Commonly Backpacked · Lake · Wildlife
Wilderness rules apply. It is open year-round, but access during the winter may be limited due to snow. There is a required self-permitting system at the trailhead.
Need to Know
Winter access: The road is plowed for the first 5 miles, meaning this trailhead is the farthest point north where the road is plowed.
From the trailhead, follow the Abyss Lake Trail #602 northeast within the Scott Gomer Creek drainage. The first 3-4 miles is a mellow sandy path suitable for families with young kids. You'll cross the Scott Gomer Creek three times before reaching the Rosalie Trail #603
. This trail briefly joins Rosalie Trail #603
. Briefly follow the Abyss Lake and Rosalie Trail #603
until you reach the next trail junction, where the Rosalie Trail #603
will continue north-northwest up to Guanella Pass (continue straight to stay on the Abyss Lake trail).
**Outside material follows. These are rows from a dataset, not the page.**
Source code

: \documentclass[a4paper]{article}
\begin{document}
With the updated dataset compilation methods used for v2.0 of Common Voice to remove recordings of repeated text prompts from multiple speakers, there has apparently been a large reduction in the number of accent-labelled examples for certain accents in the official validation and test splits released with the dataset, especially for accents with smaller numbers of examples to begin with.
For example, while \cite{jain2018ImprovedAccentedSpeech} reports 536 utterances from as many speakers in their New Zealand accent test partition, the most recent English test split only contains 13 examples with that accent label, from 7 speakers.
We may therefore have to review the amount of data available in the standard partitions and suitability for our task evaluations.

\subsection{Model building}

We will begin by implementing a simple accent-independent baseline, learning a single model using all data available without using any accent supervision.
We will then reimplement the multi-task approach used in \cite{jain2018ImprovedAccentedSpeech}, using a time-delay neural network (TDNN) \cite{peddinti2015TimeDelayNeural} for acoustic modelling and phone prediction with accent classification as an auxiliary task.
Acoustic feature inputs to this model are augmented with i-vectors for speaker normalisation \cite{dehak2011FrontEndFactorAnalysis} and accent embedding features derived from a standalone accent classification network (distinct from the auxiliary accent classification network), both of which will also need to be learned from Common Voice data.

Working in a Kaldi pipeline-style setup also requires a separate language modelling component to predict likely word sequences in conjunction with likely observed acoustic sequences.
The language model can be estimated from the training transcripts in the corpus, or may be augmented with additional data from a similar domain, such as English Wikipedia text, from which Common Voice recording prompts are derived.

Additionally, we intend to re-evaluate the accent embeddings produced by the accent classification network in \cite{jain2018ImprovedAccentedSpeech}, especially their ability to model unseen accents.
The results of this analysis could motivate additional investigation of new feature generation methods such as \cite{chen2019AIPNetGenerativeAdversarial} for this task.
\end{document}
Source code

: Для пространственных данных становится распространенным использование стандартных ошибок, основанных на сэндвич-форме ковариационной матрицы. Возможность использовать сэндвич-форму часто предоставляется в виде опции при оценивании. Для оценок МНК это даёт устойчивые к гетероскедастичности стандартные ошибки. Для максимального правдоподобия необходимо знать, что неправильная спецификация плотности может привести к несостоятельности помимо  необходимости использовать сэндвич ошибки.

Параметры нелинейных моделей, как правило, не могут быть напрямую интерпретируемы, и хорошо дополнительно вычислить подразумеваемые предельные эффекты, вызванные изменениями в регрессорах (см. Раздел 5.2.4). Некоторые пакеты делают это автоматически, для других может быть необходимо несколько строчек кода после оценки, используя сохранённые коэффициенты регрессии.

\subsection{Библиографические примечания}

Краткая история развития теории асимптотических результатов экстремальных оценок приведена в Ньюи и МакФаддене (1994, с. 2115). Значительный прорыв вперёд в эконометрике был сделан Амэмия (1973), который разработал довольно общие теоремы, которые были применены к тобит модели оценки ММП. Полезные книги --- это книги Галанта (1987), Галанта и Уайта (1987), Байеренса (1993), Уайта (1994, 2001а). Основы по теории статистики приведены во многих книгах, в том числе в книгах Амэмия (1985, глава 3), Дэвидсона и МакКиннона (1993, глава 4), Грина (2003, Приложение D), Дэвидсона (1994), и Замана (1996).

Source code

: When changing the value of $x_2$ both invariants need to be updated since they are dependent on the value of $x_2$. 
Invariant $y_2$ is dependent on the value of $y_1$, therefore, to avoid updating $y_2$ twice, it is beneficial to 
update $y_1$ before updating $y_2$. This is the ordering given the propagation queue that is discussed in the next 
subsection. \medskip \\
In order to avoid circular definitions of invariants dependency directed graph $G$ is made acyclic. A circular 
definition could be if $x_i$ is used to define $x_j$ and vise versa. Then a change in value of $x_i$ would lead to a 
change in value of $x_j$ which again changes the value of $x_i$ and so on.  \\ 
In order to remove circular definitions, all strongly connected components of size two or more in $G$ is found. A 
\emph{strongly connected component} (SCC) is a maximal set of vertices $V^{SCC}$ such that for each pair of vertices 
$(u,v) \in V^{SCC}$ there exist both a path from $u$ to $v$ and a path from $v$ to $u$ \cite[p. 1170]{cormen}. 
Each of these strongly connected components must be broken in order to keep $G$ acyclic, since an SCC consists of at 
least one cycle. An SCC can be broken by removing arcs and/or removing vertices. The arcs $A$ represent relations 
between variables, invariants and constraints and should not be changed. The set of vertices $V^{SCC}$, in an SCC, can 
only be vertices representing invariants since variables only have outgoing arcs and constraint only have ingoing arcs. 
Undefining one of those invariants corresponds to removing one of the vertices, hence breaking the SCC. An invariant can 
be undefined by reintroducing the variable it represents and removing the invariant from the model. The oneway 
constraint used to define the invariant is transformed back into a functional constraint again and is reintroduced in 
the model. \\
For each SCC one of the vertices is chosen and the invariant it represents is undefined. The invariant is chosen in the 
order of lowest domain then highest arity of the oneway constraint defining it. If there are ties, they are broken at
Head northeast again and cross several small streams before ascending a series of moderately steep switchbacks. You'll begin to leave the more heavily forested areas, entering a grove of willows near Helms lake. Upon leaving this scenic area, you'll continue your climb up the drainage, crossing Lake Fork Creek that is draining Abyss Lake. A portion of this upper trail is more creek than trail, and some bush whacking through willows that are overtaking the trail is required.
From this point, you'll head west across the stunning alpine tundra. The trail finally ends at the shores of Abyss Lake, between Mt. Bierstadt and Mt. Evans.
Mt. Bierstadt can be seen along much of the trail.
Flora & Fauna
Mountain goats and bighorn sheep can be seen on occasion in the tundra between Mt. Evans and Mt. Bierstadt.